**Names of all group members:**


---

All code below is only suggestive and you may as well use different approaches.

In [2]:
# Exercise 1.
import numpy as np
np.random.seed(0)  # for reproducibility

# simulate explanatory variables x (the age and monthly income are assumed here to follow a continous uniform distribution)
m = 20_000
n = 10_000

a1,b1 = 18,80
x1 = np.random.uniform(a1,b1,m+n) # age

a2,b2 = 1,15
x2 = np.random.uniform(a2,b2,m+n) # monthly income in 1'000 CHF

p = 0.1
x3 = np.random.binomial(1,p,m+n) # salaried/self-employed with x3~bern(p) with p = 0.1

x1_subs = x1[0:m]
x2_subs = x2[0:m]
x3_subs = x3[0:m]


Let's quickly derive the first two moments for comparison purposes.
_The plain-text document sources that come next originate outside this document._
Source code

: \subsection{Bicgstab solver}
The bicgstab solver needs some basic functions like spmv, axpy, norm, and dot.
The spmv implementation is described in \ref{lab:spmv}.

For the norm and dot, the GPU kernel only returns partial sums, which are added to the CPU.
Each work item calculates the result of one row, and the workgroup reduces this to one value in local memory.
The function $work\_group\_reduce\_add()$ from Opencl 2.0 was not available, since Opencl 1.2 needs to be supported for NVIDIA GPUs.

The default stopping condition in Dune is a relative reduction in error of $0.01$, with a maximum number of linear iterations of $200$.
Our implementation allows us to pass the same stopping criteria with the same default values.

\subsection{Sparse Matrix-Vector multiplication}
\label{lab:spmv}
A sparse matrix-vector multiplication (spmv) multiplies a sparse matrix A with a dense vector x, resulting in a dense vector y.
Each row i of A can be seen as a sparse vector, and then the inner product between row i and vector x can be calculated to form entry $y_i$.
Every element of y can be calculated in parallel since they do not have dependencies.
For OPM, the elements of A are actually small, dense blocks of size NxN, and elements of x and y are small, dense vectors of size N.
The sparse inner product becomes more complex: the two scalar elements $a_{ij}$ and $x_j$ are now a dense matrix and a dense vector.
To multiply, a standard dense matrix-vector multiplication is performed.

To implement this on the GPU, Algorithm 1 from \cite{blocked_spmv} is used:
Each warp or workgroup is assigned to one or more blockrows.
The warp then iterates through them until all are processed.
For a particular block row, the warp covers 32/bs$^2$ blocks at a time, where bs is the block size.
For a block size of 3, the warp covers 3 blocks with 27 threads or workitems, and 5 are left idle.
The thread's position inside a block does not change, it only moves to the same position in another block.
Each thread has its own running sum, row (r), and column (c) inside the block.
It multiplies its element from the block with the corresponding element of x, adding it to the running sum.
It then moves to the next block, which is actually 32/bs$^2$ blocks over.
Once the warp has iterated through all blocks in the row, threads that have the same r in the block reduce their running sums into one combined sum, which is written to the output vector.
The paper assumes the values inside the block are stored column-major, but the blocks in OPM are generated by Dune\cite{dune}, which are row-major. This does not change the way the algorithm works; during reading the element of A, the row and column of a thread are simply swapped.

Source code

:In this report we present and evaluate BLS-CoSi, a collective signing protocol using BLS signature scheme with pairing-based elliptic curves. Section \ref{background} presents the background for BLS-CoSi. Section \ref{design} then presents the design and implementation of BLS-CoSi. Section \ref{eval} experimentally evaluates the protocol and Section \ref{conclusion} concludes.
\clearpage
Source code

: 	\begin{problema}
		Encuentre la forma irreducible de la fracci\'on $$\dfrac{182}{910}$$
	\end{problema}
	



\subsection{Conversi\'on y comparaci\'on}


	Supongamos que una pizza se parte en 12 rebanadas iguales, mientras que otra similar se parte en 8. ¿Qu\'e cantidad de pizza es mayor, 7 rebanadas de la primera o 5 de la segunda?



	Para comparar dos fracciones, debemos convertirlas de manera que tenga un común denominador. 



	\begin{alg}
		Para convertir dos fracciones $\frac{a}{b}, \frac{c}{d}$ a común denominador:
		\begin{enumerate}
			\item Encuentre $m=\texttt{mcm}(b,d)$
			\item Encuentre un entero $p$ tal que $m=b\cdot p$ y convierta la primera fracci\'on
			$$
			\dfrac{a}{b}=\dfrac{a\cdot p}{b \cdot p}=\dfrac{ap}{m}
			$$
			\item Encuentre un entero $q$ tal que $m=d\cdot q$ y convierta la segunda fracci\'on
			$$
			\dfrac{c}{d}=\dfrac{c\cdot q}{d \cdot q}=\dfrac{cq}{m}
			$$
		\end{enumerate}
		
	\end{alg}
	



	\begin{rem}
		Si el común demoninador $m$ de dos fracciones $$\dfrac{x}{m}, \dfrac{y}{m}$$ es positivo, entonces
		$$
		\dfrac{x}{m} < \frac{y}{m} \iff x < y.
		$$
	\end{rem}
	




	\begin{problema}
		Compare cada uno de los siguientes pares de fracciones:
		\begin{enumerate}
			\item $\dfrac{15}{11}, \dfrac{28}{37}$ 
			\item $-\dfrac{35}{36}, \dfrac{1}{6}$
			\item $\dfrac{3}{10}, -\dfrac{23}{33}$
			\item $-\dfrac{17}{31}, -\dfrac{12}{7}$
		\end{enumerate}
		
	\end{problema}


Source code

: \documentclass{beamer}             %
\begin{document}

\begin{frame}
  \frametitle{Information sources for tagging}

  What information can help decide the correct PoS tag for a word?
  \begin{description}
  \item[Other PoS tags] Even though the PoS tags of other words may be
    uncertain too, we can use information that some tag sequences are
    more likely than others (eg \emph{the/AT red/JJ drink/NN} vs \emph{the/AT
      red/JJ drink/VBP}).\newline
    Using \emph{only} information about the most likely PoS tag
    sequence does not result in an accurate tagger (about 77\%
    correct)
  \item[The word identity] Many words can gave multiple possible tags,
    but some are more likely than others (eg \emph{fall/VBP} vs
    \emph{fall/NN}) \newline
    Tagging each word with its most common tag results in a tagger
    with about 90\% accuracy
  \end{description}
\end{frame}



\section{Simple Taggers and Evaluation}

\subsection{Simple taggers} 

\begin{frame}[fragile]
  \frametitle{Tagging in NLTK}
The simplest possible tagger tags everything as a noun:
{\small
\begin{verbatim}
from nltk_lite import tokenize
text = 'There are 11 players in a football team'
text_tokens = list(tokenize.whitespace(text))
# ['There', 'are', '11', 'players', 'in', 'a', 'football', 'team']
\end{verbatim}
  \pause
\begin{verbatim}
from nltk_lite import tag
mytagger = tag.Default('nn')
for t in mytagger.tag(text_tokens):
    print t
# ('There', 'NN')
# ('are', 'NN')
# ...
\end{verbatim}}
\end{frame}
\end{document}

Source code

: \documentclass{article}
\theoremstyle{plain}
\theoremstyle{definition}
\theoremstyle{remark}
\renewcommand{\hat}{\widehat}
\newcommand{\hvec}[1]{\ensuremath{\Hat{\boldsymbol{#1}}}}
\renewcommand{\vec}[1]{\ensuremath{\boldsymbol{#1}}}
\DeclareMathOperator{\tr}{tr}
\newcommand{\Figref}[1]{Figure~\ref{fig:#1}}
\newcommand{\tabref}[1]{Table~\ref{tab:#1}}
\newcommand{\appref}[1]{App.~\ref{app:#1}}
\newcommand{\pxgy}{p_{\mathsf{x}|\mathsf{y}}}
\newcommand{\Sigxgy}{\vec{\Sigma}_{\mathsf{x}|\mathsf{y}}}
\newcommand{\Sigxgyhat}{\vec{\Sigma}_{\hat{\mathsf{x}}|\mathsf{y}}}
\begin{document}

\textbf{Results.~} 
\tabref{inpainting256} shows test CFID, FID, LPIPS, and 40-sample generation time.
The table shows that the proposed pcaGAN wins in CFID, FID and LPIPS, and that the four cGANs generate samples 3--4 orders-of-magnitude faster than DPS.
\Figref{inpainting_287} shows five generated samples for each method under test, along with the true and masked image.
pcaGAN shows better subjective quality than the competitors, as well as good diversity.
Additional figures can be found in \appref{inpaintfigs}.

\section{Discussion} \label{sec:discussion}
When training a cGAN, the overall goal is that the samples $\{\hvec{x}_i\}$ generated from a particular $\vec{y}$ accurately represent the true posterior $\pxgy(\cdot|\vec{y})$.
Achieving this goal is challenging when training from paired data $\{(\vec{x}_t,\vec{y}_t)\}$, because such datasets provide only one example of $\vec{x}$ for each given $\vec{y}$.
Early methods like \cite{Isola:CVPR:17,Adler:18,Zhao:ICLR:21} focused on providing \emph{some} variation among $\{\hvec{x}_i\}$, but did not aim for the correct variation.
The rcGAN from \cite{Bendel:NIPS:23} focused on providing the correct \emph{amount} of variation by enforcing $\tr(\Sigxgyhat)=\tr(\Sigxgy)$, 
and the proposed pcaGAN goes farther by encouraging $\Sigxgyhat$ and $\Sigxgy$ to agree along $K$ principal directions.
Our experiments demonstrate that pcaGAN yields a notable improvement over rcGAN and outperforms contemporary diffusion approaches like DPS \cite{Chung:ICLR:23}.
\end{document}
Suppose $Y \sim Uniform(a,b)$. Then

$$\mathbb{E}\left[Y\right] = \int_{a}^{b} y \frac{1}{b-a} \,dy = \frac{b^2-a^2}{2(b-a)} = \frac{b+a}{2}$$

$$\mathbb{E}\left[Y^2\right] = \int_{a}^{b} y^2 \frac{1}{b-a} \,dy = \frac{b^3-a^3}{3(b-a)} = \frac{(b+a)^2-ab}{3}$$

$$\text{Var}\left[Y\right] = \mathbb{E}\left[Y^2\right]-\mathbb{E}\left[Y\right]^2 = \frac{(b+a)^2-ab}{3} - \frac{(b+a)^2}{4} = \frac{(b-a)^2}{12}$$

$$\sigma_Y = \sqrt{\frac{(b-a)^2}{12}}$$

For $X_1 \sim Uniform(18,80)$:

$$\mathbb{E}\left[X_1\right] = \frac{80+18}{2} = 49 \text{,} \quad \text{Var}\left[X_1\right] =  \frac{961}{3} = 320.\bar{3} \text{,} \quad \sigma_{X_1} = \sqrt{961/3} \approx  17.898 $$

and for $X_2 \sim Uniform(1,15)$:

$$\mathbb{E}\left[X_2\right] = \frac{1+15}{2} = 8\text{,} \quad\text{Var}\left[X_2\right] = \frac{(15-1)^2}{12} = \frac{49}{3} = 16.\bar{3}, \quad \sigma_{X_2} = \sqrt{49/3} \approx  4.041 $$

Suppose $B \sim Bern(p)$. Then

$$\mathbb{E}\left[B\right] = \sum_{k\in S_B = \{0,1\}} b p^k (1-p)^{1-k} = p $$

$$\mathbb{E}\left[B^2\right] = \sum_{k\in \{0,1\}} b^2 p^k (1-p)^{1-k} = p $$

$$\text{Var}\left[B\right] = \mathbb{E}\left[B^2\right]-\mathbb{E}\left[B\right]^2 = p-p^2 = p(1-p)$$

$$\sigma_B = \sqrt{p(1-p)}$$

For $X_3\sim Bern(0.1)$:

$$\mathbb{E}\left[X_3\right] = 0.1 \text{,} \quad \text{Var}\left[X_3\right] = 0.09 \text{,} \quad \sigma_{X_3} = 0.3 $$


In [3]:
# a) calculate empirical means and standard deviations over training data

def empirical_stat(x,dist=[]):
    mean = x.mean()
    s = x.std(ddof=1) # bias corrected df = 1 i.e. 1/(n-1)

    if len(dist) == 3:
        if dist[0] == "Uniform":
            a,b = dist[1]
            mu = (b+a) / 2
            var = (b-a)**2 / 12
            sigma = np.sqrt(var)
        elif dist[0] == "Bernoulli":
            p = dist[1]
            mu = p
            var = p*(1-p)
            sigma = np.sqrt(var)
        else:
            return mean, s
        rm = np.abs((mean-mu)/mu)*100
        s_n = x.std() # by default df = 0 i.e. 1/n
        
        sr_n = np.abs((sigma-s_n)/sigma)*100
        sr = np.abs((sigma-s)/sigma)*100


        disp_str = "\n----- Comparison: empirical and true statistics -----\n"
        disp_str += f"{dist[2]}~{dist[0]}({dist[1]})\n\n"
        disp_str += f" Mean: \n\tTrue mean = {round(mu,3)}, Empirical mean = {round(mean,3)}"
        disp_str += f"\n\tDifference = {round(np.abs(mean-mu),3)} ({round(rm,3)}%)"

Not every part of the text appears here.